Additional Prerequisites

  • Students should be familiar with climate change and its effects.
  • There may be an ad before the video.

Differentiation

  • Teachers could use the section from 0:45 - 1:52 to explain climate migration to students.
  • Teachers could teach students about the Global Compact for Safe, Orderly, and Regular Migration using part 2:28-2:54 to explain.
  • Teachers could use this video to explain the relationship between climate change and economic impacts on individuals and communities (people have to move, leave their businesses behind, or begin again in a new location).
  • Teachers could use this resource to explain the role of policies in mitigating climate change.
  • To expand the lesson and connect to social emotional learning, here is a video on coping with climate anxiety.
  • To provide hope, here is an StC lesson plan about some solutions to climate change.
Scientist Notes
The video shows the impact of climate change on migration patterns and distributions of people.
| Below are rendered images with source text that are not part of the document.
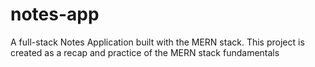 # notes-app
A full-stack Notes Application built with the MERN stack. This project is created as a recap and practice of the MERN stack fundamentals
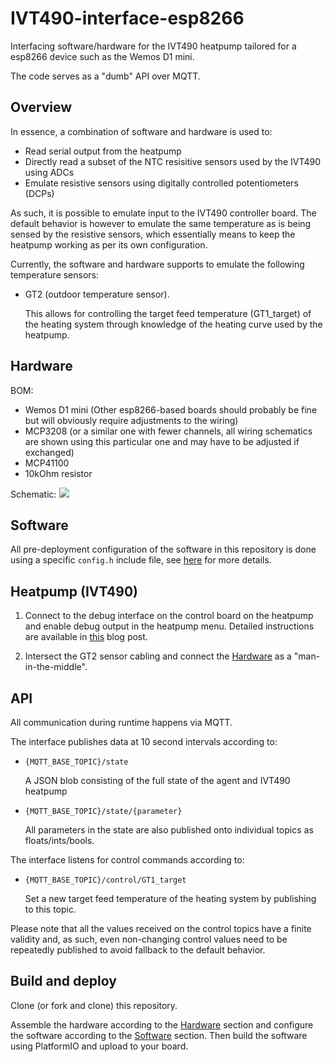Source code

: # IVT490-interface-esp8266
Interfacing software/hardware for the IVT490 heatpump tailored for a esp8266 device such as the Wemos D1 mini.

The code serves as a "dumb" API over MQTT.

## Overview
In essence, a combination of software and hardware is used to:

* Read serial output from the heatpump
* Directly read a subset of the NTC resisitive sensors used by the IVT490 using ADCs
* Emulate resistive sensors using digitally controlled potentiometers (DCPs)

As such, it is possible to emulate input to the IVT490 controller board. The default behavior is however to emulate the same temperature as is being sensed by the resistive sensors, which essentially means to keep the heatpump working as per its own configuration.

Currently, the software and hardware supports to emulate the following temperature sensors:

* GT2 (outdoor temperature sensor).

  This allows for controlling the target feed temperature (GT1_target) of the heating system through knowledge of the heating curve used by the heatpump.


## Hardware

BOM:

- Wemos D1 mini (Other esp8266-based boards should probably be fine but will obviously require adjustments to the wiring)
- MCP3208 (or a similar one with fewer channels, all wiring schematics are shown using this particular one and may have to be adjusted if exchanged)
- MCP41100
- 10kOhm resistor

Schematic:
![](circuit.svg)


## Software

All pre-deployment configuration of the software in this repository is done using a specific `config.h` include file, see [here](include/README.md) for more details.

## Heatpump (IVT490)

1. Connect to the debug interface on the control board on the heatpump and enable debug output in the heatpump menu. Detailed instructions are available in [this](http://www.tsoft.se/wp/2015/03/08/overvakning-av-min-ivt-490-varmepump-med-raspberry-pi/) blog post.


2. Intersect the GT2 sensor cabling and connect the [Hardware](#hardware) as a "man-in-the-middle".

## API

All communication during runtime happens via MQTT.

The interface publishes data at 10 second intervals according to:

* `{MQTT_BASE_TOPIC}/state`

  A JSON blob consisting of the full state of the agent and IVT490 heatpump

* `{MQTT_BASE_TOPIC}/state/{parameter}`

  All parameters in the state are also published onto individual topics as floats/ints/bools.


The interface listens for control commands according to:

* `{MQTT_BASE_TOPIC}/control/GT1_target`

  Set a new target feed temperature of the heating system by publishing to this topic. 
  
Please note that all the values received on the control topics have a finite validity and, as such, even non-changing control values need to be repeatedly published to avoid fallback to the default behavior.

## Build and deploy

Clone (or fork and clone) this repository.

Assemble the hardware according to the [Hardware](#hardware) section and configure the software according to the [Software](#software) section. Then build the software using PlatformIO and upload to your board.

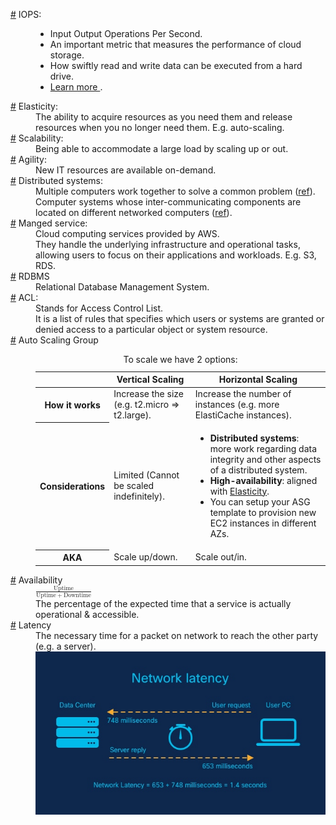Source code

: <dl>
  <dt id="iopsGlobalGlossary">
    <a href="#iopsGlobalGlossary">#</a>
    IOPS:
  </dt>
  <dd>
    <ul>
      <li>
        Input Output Operations Per Second.
      </li>
      <li>
        An important metric that measures the performance of cloud storage.
      </li>
      <li>
        How swiftly read and write data can be executed from a hard drive.
      </li>
      <li>
        <a href="https://stackoverflow.com/q/37058095/8784518">
          Learn more
        </a>.
      </li>
    </ul>
  </dd>
  <dt id="elasticityGlobalGlossary">
    <a href="#elasticityGlobalGlossary">#</a>
    Elasticity:
  </dt>
  <dd>
    The ability to acquire resources as you need them and release resources when you no longer need them. E.g. auto-scaling.
  </dd>
  <dt id="scalabilityGlobalGlossary">
    <a href="#scalabilityGlobalGlossary">#</a>
    Scalability:
  </dt>
  <dd>
    Being able to accommodate a large load by scaling up or out.
  </dd>
  <dt id="agilityGlobalGlossary">
    <a href="#agilityGlobalGlossary">#</a>
    Agility:
  </dt>
  <dd>
    New IT resources are available on-demand.
  </dd>
  <dt id="distributedSystems">
    <a href="#distributedSystems">#</a>
    Distributed systems:
  </dt>
  <dd>
    Multiple computers work together to solve a common problem (<a href="https://aws.amazon.com/what-is/distributed-computing/">ref</a>).
  </dd>
  <dd>
    Computer systems whose inter-communicating components are located on different networked computers (<a href="https://en.wikipedia.org/wiki/Distributed_computing">ref</a>).
  </dd>
  <dt id="managedServiceGlossary">
    <a href="#managedServiceGlossary">#</a>
    Manged service:
  </dt>
  <dd>Cloud computing services provided by AWS.</dd>
  <dd>
    They handle the underlying infrastructure and operational tasks, allowing users to focus on their applications and workloads. E.g. S3, RDS.
  </dd>
  <dt id="rdbmsGlossary">
    <a href="#rdbmsGlossary">#</a>
    RDBMS
  </dt>
  <dd>
    Relational Database Management System.
  </dd>
  <dt id="aclGlossary">
    <a href="#aclGlossary">#</a>
    ACL:
  </dt>
  <dd>Stands for Access Control List.</dd>
  <dd>
    It is a list of rules that specifies which users or systems are granted or denied access to a particular object or system resource.
  </dd>
  <dt id="autoScalingGroupGlobalGlossary">
    <a href="#autoScalingGroupGlobalGlossary">#</a>
    Auto Scaling Group
  </dt>
  <dd>
    <table>
      <caption>To scale we have 2 options:</caption>
      <thead>
        <tr>
          <th></th>
          <th>Vertical Scaling</th>
          <th>Horizontal Scaling</th>
        </tr>
      </thead>
      <tbody>
        <tr>
          <th>How it works</th>
          <td>Increase the size (e.g. t2.micro => t2.large).</td>
          <td>Increase the number of instances (e.g. more ElastiCache instances).</td>
        </tr>
        <tr>
          <th>Considerations</th>
          <td>Limited (Cannot be scaled indefinitely).</td>
          <td>
            <ul>
              <li>
                <b>Distributed systems</b>: more work regarding data integrity and
                other aspects of a distributed system.
              </li>
              <li>
                <b>High-availability</b>: aligned with
                <a href="#elasticityGlobalGlossary">Elasticity</a>.
              </li>
              <li>
                You can setup your ASG template to provision new EC2 instances
                in different AZs.
              </li>
            </ul>
          </td>
        </tr>
        <tr>
          <th>AKA</th>
          <td>Scale up/down.</td>
          <td>Scale out/in.</td>
        </tr>
      </tbody>
    </table>
  </dd>
  <dt id="availabilityGlobalGlossary">
    <a href="#availabilityGlobalGlossary">#</a>
    Availability
  </dt>
  <dd>
    <math xmlns="http://www.w3.org/1998/Math/MathML">
      <mfrac>
        <mi>Uptime</mi>
        <mrow>
          <mi>Uptime</mi>
          <mo>+</mo>
          <mi>Downtime</mi>
        </mrow>
      </mfrac>
    </math>
  </dd>
  <dd>
    The percentage of the expected time that a service is actually operational & accessible.
  </dd>
  <dt id="latencyGlobalGlossary">
    <a href="#latencyGlobalGlossary">#</a>
    Latency
  </dt>
  <dd>
    The necessary time for a packet on network to reach the other party (e.g. a server).
  </dd>
  <dd>
    <img src="./assets/latency-global-glossary.png" alt="Infographic of network latency" />
  </dd>
</dl>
Climate change has forced people to migrate directly and indirectly to safe areas and those who are unable to migrate are worst hit by the impact. This is a sober reflection and it is insightful to develop contingency plans, thus, the resource is recommended for teaching.
Standards
  • Next Generation Science Standards (NGSS)
    • LS2: Ecosystems: Interactions, Energy, and Dynamics
      • MS-LS2-4 Construct an argument supported by empirical evidence that changes to physical or biological components of an ecosystem affect populations.
      • HS-LS2-7 Design, evaluate, and refine a solution for reducing the impacts of human activities on the environment and biodiversity.
  • College, Career, and Civic Life (C3) Standards
    • Dimension 2: Geography
      • D2.Geo.9.6-8 Evaluate the influences of long-term human-induced environmental change on spatial patterns of conflict and cooperation.
      • D2.Geo.12.9-12 Evaluate the consequences of human-made and natural catastrophes on global trade, politics, and human migration.
    • Dimension 4: Taking Informed Action
      • D4.6.6-8 Draw on multiple disciplinary lenses to analyze how a specific problem can manifest itself at local, regional, and global levels over time, identifying its characteristics and causes, and the challenges and opportunities faced by those trying to address the problem.
      • D4.7.6-8 Assess their individual and collective capacities to take action to address local, regional, and global problems, taking into account a range of possible levers of power, strategies, and potential outcomes.
  • Common Core English Language Arts Standards (CCSS.ELA)
    • Speaking & Listening (K-12)
      • CCSS.ELA-LITERACY.SL.11-12.3 Evaluate a speaker's point of view, reasoning, and use of evidence and rhetoric, assessing the stance, premises, links among ideas, word choice, points of emphasis, and tone used.